### Aim of the task:
The data must be written out once more, precisely as given.

%%

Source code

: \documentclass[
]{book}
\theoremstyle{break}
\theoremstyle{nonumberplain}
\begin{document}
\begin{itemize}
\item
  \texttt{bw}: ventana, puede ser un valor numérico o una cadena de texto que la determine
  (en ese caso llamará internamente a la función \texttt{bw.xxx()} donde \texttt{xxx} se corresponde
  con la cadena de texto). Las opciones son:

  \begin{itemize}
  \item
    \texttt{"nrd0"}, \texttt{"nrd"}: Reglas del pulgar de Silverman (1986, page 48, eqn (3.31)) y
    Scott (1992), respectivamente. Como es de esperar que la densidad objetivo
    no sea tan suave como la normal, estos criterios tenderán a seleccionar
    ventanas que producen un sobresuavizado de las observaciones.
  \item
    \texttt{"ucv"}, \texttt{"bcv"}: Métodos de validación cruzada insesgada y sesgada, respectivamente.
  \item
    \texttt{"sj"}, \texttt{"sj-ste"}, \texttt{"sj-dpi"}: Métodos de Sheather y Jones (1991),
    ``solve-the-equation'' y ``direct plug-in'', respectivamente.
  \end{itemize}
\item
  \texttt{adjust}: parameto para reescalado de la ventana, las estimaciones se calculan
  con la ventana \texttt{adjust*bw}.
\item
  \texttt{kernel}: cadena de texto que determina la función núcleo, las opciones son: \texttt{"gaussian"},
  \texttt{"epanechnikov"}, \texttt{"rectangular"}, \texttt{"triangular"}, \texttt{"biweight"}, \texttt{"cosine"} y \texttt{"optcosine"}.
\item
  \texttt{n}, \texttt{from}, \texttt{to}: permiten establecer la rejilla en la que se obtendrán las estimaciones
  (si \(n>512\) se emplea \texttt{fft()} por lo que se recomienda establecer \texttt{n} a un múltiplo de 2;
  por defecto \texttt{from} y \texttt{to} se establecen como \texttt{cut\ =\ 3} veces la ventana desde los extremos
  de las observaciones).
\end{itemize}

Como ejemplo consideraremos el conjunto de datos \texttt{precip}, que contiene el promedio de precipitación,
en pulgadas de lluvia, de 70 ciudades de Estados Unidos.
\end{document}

%%

### Exercise answer:
Source code

: \documentclass[
]{book}
\theoremstyle{break}
\theoremstyle{nonumberplain}
\begin{document}
\begin{itemize}
\item
  \texttt{bw}: ventana, puede ser un valor numérico o una cadena de texto que la determine
  (en ese caso llamará internamente a la función \texttt{bw.xxx()} donde \texttt{xxx} se corresponde
  con la cadena de texto). Las opciones son:

  \begin{itemize}
  \item
    \texttt{"nrd0"}, \texttt{"nrd"}: Reglas del pulgar de Silverman (1986, page 48, eqn (3.31)) y
    Scott (1992), respectivamente. Como es de esperar que la densidad objetivo
    no sea tan suave como la normal, estos criterios tenderán a seleccionar
    ventanas que producen un sobresuavizado de las observaciones.
  \item
    \texttt{"ucv"}, \texttt{"bcv"}: Métodos de validación cruzada insesgada y sesgada, respectivamente.
  \item
    \texttt{"sj"}, \texttt{"sj-ste"}, \texttt{"sj-dpi"}: Métodos de Sheather y Jones (1991),
    ``solve-the-equation'' y ``direct plug-in'', respectivamente.
  \end{itemize}
\item
  \texttt{adjust}: parameto para reescalado de la ventana, las estimaciones se calculan
  con la ventana \texttt{adjust*bw}.
\item
  \texttt{kernel}: cadena de texto que determina la función núcleo, las opciones son: \texttt{"gaussian"},
  \texttt{"epanechnikov"}, \texttt{"rectangular"}, \texttt{"triangular"}, \texttt{"biweight"}, \texttt{"cosine"} y \texttt{"optcosine"}.
\item
  \texttt{n}, \texttt{from}, \texttt{to}: permiten establecer la rejilla en la que se obtendrán las estimaciones
  (si \(n>512\) se emplea \texttt{fft()} por lo que se recomienda establecer \texttt{n} a un múltiplo de 2;
  por defecto \texttt{from} y \texttt{to} se establecen como \texttt{cut\ =\ 3} veces la ventana desde los extremos
  de las observaciones).
\end{itemize}

Como ejemplo consideraremos el conjunto de datos \texttt{precip}, que contiene el promedio de precipitación,
en pulgadas de lluvia, de 70 ciudades de Estados Unidos.
\end{document}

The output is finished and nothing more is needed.